Am Ende eines jeden Kapitels werden die Folgen für die psychiatrische Arbeit aus unterschiedlichen Perspektiven erörtert. Nahe am Gesetzestext werden hier jeweils die Chancen und Risiken für Menschen mit einer seelischen Beeinträchtigung abgeleitet, die sich aus dem BTHG ergeben. Dies sind für mich die spannendsten Absätze des Buches, werden hier doch die vorher erläuterten gesetzlichen Veränderungen mit der umfangreichen Erfahrung des Autors für die Praxis bewertet und eingeordnet.
Im Zentrum des Buches stehen die Stärkung der Rechte von Menschen mit Behinderungen und die darin liegenden verbesserten Realisierungsmöglichkeiten »ihrer« Teilhabe, sowohl in der Teilhabeplanung als bei der Umsetzung. So wird unter anderem künftig »dem Leistungsträger (…) die Pflicht auferlegt, den Wünschen des Menschen mit Behinderung zu entsprechen« (S. 49).

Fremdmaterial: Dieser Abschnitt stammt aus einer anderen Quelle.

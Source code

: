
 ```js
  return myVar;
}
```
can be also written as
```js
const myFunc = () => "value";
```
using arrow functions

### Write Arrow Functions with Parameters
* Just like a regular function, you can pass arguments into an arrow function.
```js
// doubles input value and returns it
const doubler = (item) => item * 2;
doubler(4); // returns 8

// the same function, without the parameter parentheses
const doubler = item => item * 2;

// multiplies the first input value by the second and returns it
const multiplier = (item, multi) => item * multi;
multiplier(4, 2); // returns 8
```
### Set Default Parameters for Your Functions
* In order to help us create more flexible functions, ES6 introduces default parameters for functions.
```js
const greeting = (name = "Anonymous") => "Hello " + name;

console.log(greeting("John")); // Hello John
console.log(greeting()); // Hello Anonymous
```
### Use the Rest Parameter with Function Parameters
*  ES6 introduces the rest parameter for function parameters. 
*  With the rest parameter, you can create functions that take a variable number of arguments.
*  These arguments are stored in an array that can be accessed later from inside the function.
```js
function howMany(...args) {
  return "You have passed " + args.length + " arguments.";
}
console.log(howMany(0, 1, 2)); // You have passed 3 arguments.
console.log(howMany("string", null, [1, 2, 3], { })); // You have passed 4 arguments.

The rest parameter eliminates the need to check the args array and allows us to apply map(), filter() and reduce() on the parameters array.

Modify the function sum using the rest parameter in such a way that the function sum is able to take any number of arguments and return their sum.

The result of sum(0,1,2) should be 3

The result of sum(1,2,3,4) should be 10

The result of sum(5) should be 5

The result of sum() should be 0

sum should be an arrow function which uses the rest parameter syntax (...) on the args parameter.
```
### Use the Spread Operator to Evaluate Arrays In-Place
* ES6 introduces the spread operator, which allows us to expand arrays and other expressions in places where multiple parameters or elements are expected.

Matthias Rosemann geht dann auf den neuen Assistenzbegriff und die Anforderungen an die nun zu schaffenden ICF-kompatiblen Instrumente zur Bedarfsermittlung ein.
In Bezug auf die neue Wohnraumdefinition beschreibt er die Auflösung der bisherigen Kategorien ambulant, teilstationär und stationär und verweist dabei auf die Umstellungsprobleme bei der Kostenzuordnung in der Vergütung.
Ein eigenes Kapitel widmet sich der Schnittstelle zwischen der Pflege und der Eingliederungshilfe einschließlich des neuen Grundsatzes, Leistungen aus einer Hand zu ermöglichen. Auch hier gilt es für ihn, die entsprechenden neuen Verfahren zu üben und dabei die Ziele und Wünsche des Betreffenden zu berücksichtigen.
Im Kapitel »Neue Wege zur Arbeit« werden die neu hinzugetretenen Möglichkeiten anderer Leistungsanbieter und das Budget für Arbeit vorgestellt und die grundlegende Ausrichtung der Gesetzgebung erläutert. Abschließend geht der Autor noch auf ausgewählte vertragsrechtliche Themen wie das erweiterte Prüfrecht, den wirtschaftlichen Vergleich und die neuen Vergütungsstrukturen ein. Dabei weist er auf die gesetzlich verpflichtende Forderung hin, dass auch die Interessenvertretungen der Menschen mit Behinderungen an der Ausgestaltung der Vereinbarungen in den Ländern miteinbezogen werden.
Matthias Rosemann kommt aus der Praxis und schreibt für die Praxis. Er ruft alle Akteure auf, engagiert an der Einführung des BTHG und den zahlreichen neuen Verfahren mitzuwirken. Sein Anliegen ist es, allen Beteiligten klarzumachen, dass die Stärkung der Rechte von Menschen mit Behinderungen sich nicht von alleine einstellen wird, sondern vor allem die psychiatrische Fachszene sich jetzt aktiv an der Umsetzung beteiligen muss. Hierin liegt meines Erachtens die zentrale fachpolitische Botschaft des Buches.
Die psychiatrischen Leistungserbringer haben mit diesem kompakten Werk für ihre Mitarbeitenden eine erste knappe Einführung in das BTHG zur Verfügung. Es kann damit allen Fachkräften in der Eingliederungshilfe – sowohl bei den Reha-Trägern als auch bei den Leistungserbringern – als fundierte Einführung und Leitfaden für die Praxis dienen. Es kann aber auch eine gute Orientierung für Menschen mit Teilhabebeeinträchtigungen und ihre Familien sein, sich in der neuen und hochkomplexen Gesetzgebung besser zurechtzufinden und ihre erweiterten Rechte durchzusetzen.